For the reasons discussed below, the Court will grant final approval of the settlement of the surface flaking claims in the Ross action; grant the Ross plaintiffs' request for leave to amend that action to reassert mold claims; consolidate the Ross and Okano mold actions; and appoint the Okano plaintiffs' counsel as lead counsel in the consolidated mold action.
I. FINAL APPROVAL OF ROSS SETTLEMENT
On September 30, 2008, the Ross complaint was filed in the Santa Cruz Superior Court, alleging a putative class action against Defendant Trex Company, Inc. ("Trex") arising from alleged defects in Trex's decking and railing products. Trex products are made up of a plastic and wood composite, and typically are used in constructing outdoor decks. Among other things, the complaint alleged that the Trex material begins to exhibit surface flaking and mold well before the end of its warranted life. On January 6, 2009, the Ross plaintiffs amended their complaint to remove the mold claims. The Ross plaintiffs represent that they removed the mold claims so that they could focus on litigation of the surface flaking claims, and that they always intended to reassert the mold claims once the surface flaking claims were resolved.

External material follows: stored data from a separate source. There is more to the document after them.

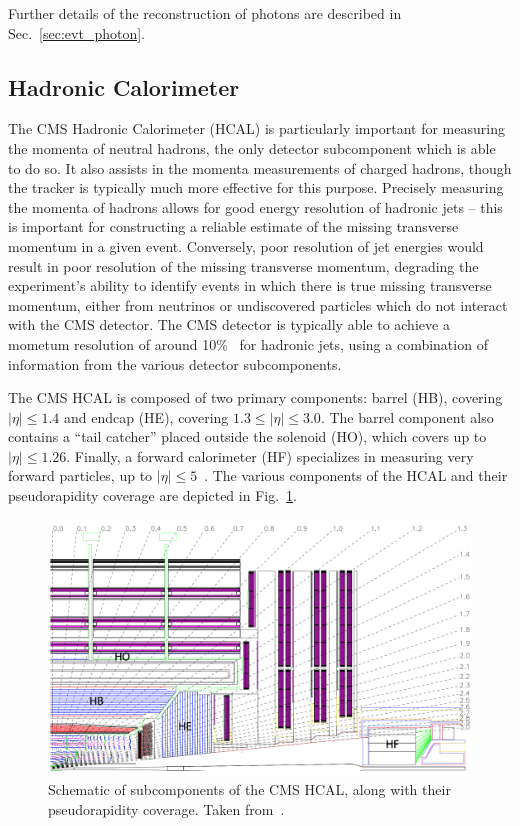 Further details of the reconstruction of photons are described in Sec.~\ref{sec:evt_photon}.

\subsection{Hadronic Calorimeter} \label{sec:cms_hcal}
The CMS Hadronic Calorimeter (HCAL) is particularly important for measuring the momenta of neutral hadrons, the only detector subcomponent which is able to do so.
It also assists in the momenta measurements of charged hadrons, though the tracker is typically much more effective for this purpose.
Precisely measuring the momenta of hadrons allows for good energy resolution of hadronic jets -- this is important for constructing a reliable estimate of the missing transverse momentum in a given event.
Conversely, poor resolution of jet energies would result in poor resolution of the missing transverse momentum, degrading the experiment's ability to identify events in which there is true missing transverse momentum, either from neutrinos or undiscovered particles which do not interact with the CMS detector.
The CMS detector is typically able to achieve a mometum resolution of around 10\%~\cite{Bayatian:2006nff} for hadronic jets, using a combination of information from the various detector subcomponents.

The CMS HCAL is composed of two primary components: barrel (HB), covering $|\eta| \leq 1.4$ and endcap (HE), covering $1.3 \leq |\eta| \leq 3.0$.
The barrel component also contains a ``tail catcher'' placed outside the solenoid (HO), which covers up to $|\eta| \leq 1.26$.
Finally, a forward calorimeter (HF) specializes in measuring very forward particles, up to $|\eta| \leq 5$~\cite{Bayatian:2006nff}.
The various components of the HCAL and their pseudorapidity coverage are depicted in Fig.~\ref{fig:cms_hcal_schematic}.

\begin{figure} [htbp!]
    \centering
    \includegraphics[width=0.7\linewidth]{figures/cms/hcal_schematic.png}
    \caption{Schematic of subcomponents of the CMS HCAL, along with their pseudorapidity coverage. Taken from~\cite{Chatrchyan:2008aa}.}
    \label{fig:cms_hcal_schematic}
\end{figure}

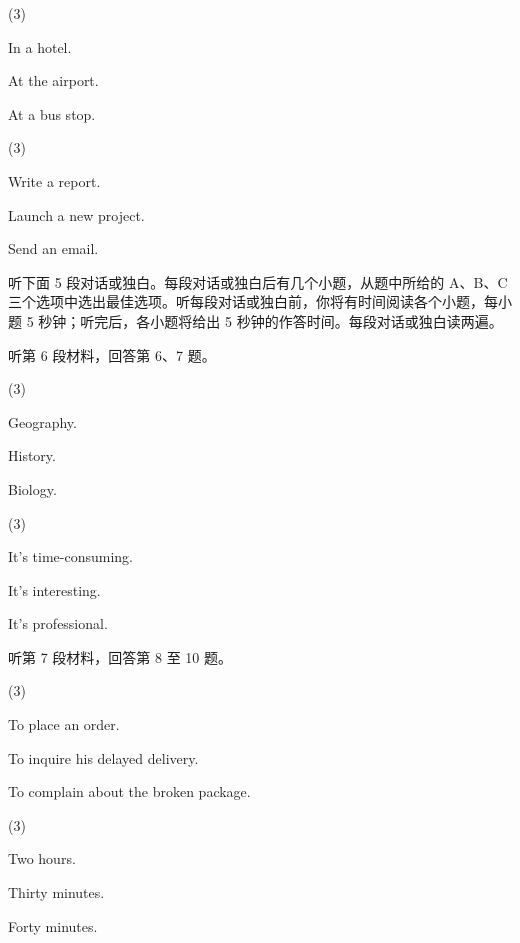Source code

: \documentclass{英语试卷}
\begin{document}
\begin{choices}(3)
  \item In a hotel.
  \item At the airport.
  \item At a bus stop.
\end{choices}
\begin{choices}(3)
  \item Write a report.
  \item Launch a new project.
  \item Send an email.
\end{choices}
\par 听下面 5 段对话或独白。每段对话或独白后有几个小题，从题中所给的 A、B、C 三个选项中选出最佳选项。听每段对话或独白前，你将有时间阅读各个小题，每小题 5 秒钟；听完后，各小题将给出 5 秒钟的作答时间。每段对话或独白读两遍。\par
\par 听第 6 段材料，回答第 6、7 题。\par
{}
\begin{choices}(3)
  \item Geography.
  \item History.
  \item Biology.
\end{choices}
\begin{choices}(3)
  \item It's time-consuming.
  \item It's interesting.
  \item It's professional.
\end{choices}
\par 听第 7 段材料，回答第 8 至 10 题。\par
{}
\begin{choices}(3)
  \item To place an order.
  \item To inquire his delayed delivery.
  \item To complain about the broken package.
\end{choices}
\begin{choices}(3)
  \item Two hours.
  \item Thirty minutes.
  \item Forty minutes.
\end{choices}
\end{document}
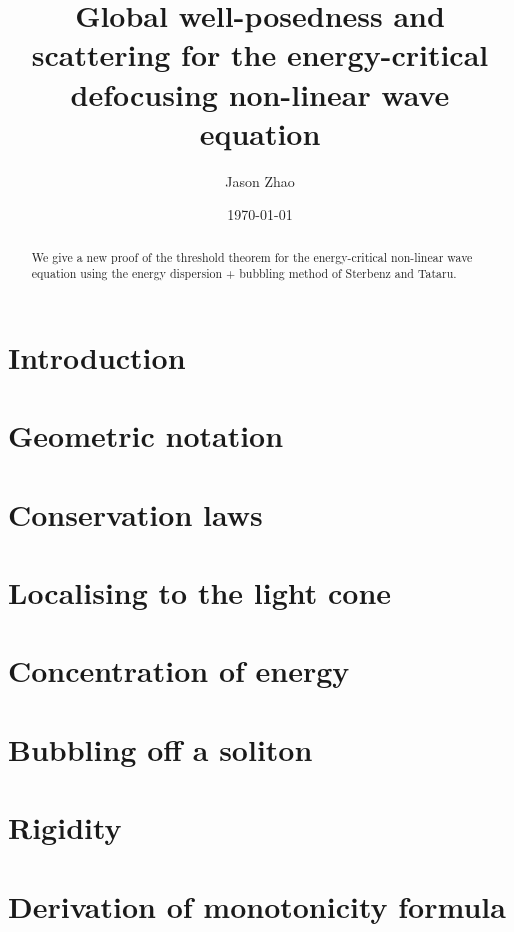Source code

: \documentclass[reqno]{amsart}
\title
{
	Global well-posedness and scattering for the energy-critical defocusing non-linear wave equation
}
\author{Jason Zhao}
\date{\today}
\begin{document}
\maketitle

\begin{abstract}
	We give a new proof of the threshold theorem for the energy-critical non-linear wave equation using the energy dispersion + bubbling method of Sterbenz and Tataru.
\end{abstract}

\tableofcontents

\section{Introduction}


\section{Geometric notation}


\section{Conservation laws}


\section{Localising to the light cone}\label{sec:local}


\section{Concentration of energy}\label{sec:ED}


\section{Bubbling off a soliton}


\section{Rigidity}


\appendix
\section{Derivation of monotonicity formula}\label{app:A}




\end{document}
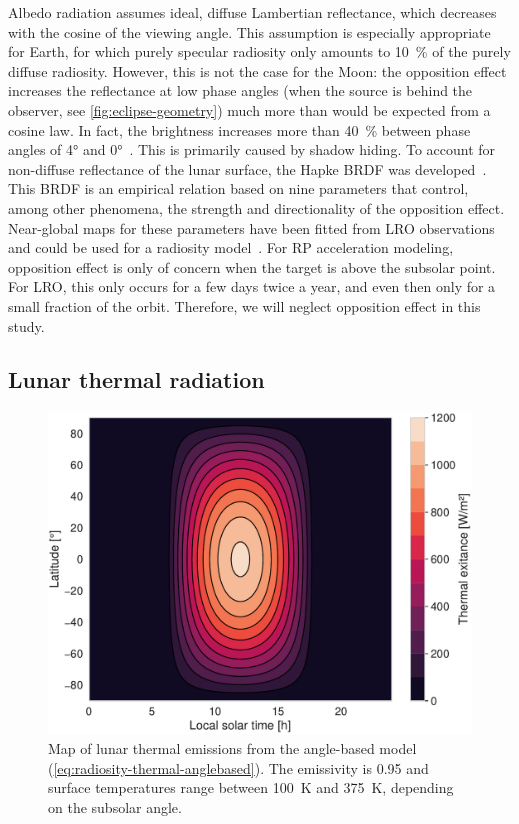 Albedo radiation assumes ideal, diffuse Lambertian reflectance, which decreases with the cosine of the viewing angle. This assumption is especially appropriate for Earth, for which purely specular radiosity only amounts to \qty{10}{\percent} of the purely diffuse radiosity. However, this is not the case for the Moon: the opposition effect increases the reflectance at low phase angles (when the source is behind the observer, see \cref{fig:eclipse-geometry}) much more than would be expected from a cosine law. In fact, the brightness increases more than \qty{40}{\percent} between phase angles of \ang{4} and \ang{0}~\cite{Buratti1996}. This is primarily caused by shadow hiding. To account for non-diffuse reflectance of the lunar surface, the Hapke \gls{BRDF} was developed~\cite{Hapke2012}. This \gls{BRDF} is an empirical relation based on nine parameters that control, among other phenomena, the strength and directionality of the opposition effect. Near-global maps for these parameters have been fitted from \gls{LRO} observations and could be used for a radiosity model~\cite{Sato2014}. For \gls{RP} acceleration modeling, opposition effect is only of concern when the target is above the subsolar point. For \gls{LRO}, this only occurs for a few days twice a year, and even then only for a small fraction of the orbit. Therefore, we will neglect opposition effect in this study.



\subsection{Lunar thermal radiation}

\begin{figure}[t]
    \centering
    \includegraphics[width=\linewidth]{figures/plots/thermal_map.pdf}
    \caption{Map of lunar thermal emissions from the angle-based model (\cref{eq:radiosity-thermal-anglebased}). The emissivity is 0.95 and surface temperatures range between \qty{100}{K} and \qty{375}{K}, depending on the subsolar angle.}
    \label{fig:thermal-map}
\end{figure}

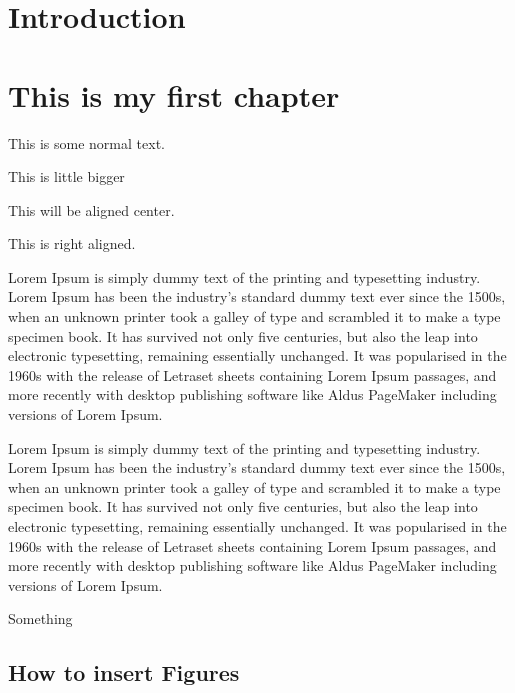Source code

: \documentclass[12pt,a4paper,oneside]{book}
\begin{document}
\tableofcontents

\chapter{Introduction}


\chapter{This is my first chapter}\label{ch:1}

This is some normal text.

{\Huge
	This is little bigger
}

\begin{center}
This will be aligned center.
\end{center}


\begin{flushright}
	This is right aligned.
\end{flushright}

\begin{flushleft}
Lorem Ipsum is simply dummy text of the printing and typesetting industry. Lorem Ipsum has been the industry's standard dummy text ever since the 1500s, when an unknown printer took a galley of type and scrambled it to make a type specimen book. It has survived not only five centuries, but also the leap into electronic typesetting, remaining essentially unchanged. It was popularised in the 1960s with the release of Letraset sheets containing Lorem Ipsum passages, and more recently with desktop publishing software like Aldus PageMaker including versions of Lorem Ipsum.
\end{flushleft}


Lorem Ipsum is simply dummy text of the printing and typesetting industry. Lorem Ipsum has been the industry's standard dummy text ever since the 1500s, when an unknown printer took a galley of type and scrambled it to make a type specimen book. It has survived not only five centuries, but also the leap into electronic typesetting, remaining essentially unchanged. It was popularised in the 1960s with the release of Letraset sheets containing Lorem Ipsum passages, and more recently with desktop publishing software like Aldus PageMaker including versions of Lorem Ipsum.

Something



\section{How to insert Figures}
\end{document}
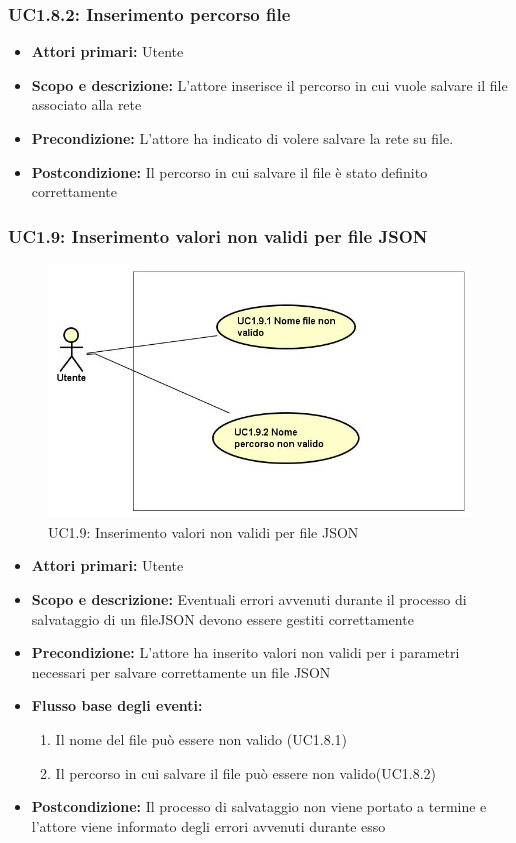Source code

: \subsubsection{UC1.8.2: Inserimento percorso file} 
\begin{itemize} 
	\item{\textbf{Attori primari:} Utente} 
	\item{\textbf{Scopo e descrizione:} L'attore inserisce il percorso in cui vuole salvare il file associato alla rete} 
	\item{\textbf{Precondizione:} L'attore ha indicato di volere salvare la rete su file.} 
	\item{\textbf{Postcondizione:} Il percorso in cui salvare il file è stato definito correttamente} 
\end{itemize} 
\subsubsection{UC1.9: Inserimento valori non validi per file JSON} 
\begin{figure} [H]
	\centering
	\includegraphics[scale=0.45]{Img/UC1-9} 
	\caption{UC1.9: Inserimento valori non validi per file JSON} \label{} 
\end{figure} 
\begin{itemize} 
	\item{\textbf{Attori primari:} Utente} 
	\item{\textbf{Scopo e descrizione:} Eventuali errori avvenuti durante il processo di salvataggio di un fileJSON devono essere gestiti correttamente} 
	\item{\textbf{Precondizione:} L'attore ha inserito valori non validi per i parametri necessari per salvare correttamente un file JSON} 
	\item{\textbf{Flusso base degli eventi:} } 
	\begin{enumerate} 
		\item{Il nome del file può essere non valido (UC1.8.1)} 
		\item{Il percorso in cui salvare il file può essere non valido(UC1.8.2)} 
	\end{enumerate} 
	\item{\textbf{Postcondizione:} Il processo di salvataggio non viene portato a termine e l'attore viene informato degli errori avvenuti durante esso} 
\end{itemize}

The Ross case was removed to this Court on February 13, 2009. At about the same time the Ross plaintiffs entered into a memorandum of understanding with Trex, outlining the terms of a settlement of the surface flaking claims. The MOU did not address attorneys' fees and costs, which were negotiated after the parties had agreed on the material terms of the substantive claims. On July 30, 2009, over the objections of counsel for the Okano plaintiffs and others, the Court granted preliminary approval of the settlement with respect to a nationwide class. Under the settlement, Trex agrees to replace any board on which surface flaking has occurred or alternatively to provide a cash equivalent at retail price. If surface flaking has occurred on more than fifty percent of the Trex product used on a particular deck, Trex will replace all of the boards or provide the class member with a cash equivalent at retail price. Trex will pay the shipping costs of any replacement boards. Trex also will reimburse class members for a portion of the labor costs associated with replacing decking material: class members who have not received any prior compensation from Trex will receive a labor payment of $0.18 per linear foot of decking to be replaced. Under this measure of recovery, a class member with an average sized deck will receive $225.00 in labor costs. Class members who already have received some compensation from Trex ( e.g., through an earlier warranty claim) will receive a labor payment of $0.18 per linear foot of decking to a maximum of $225.00. The settlement establishes a neutral process for appeal of denied claims. Each of the class representatives will receive an incentive award of $7,500. Additionally, Trex will pay class counsel $1,250,000 in attorneys' fees and costs, separate and apart from the recovery of the class members.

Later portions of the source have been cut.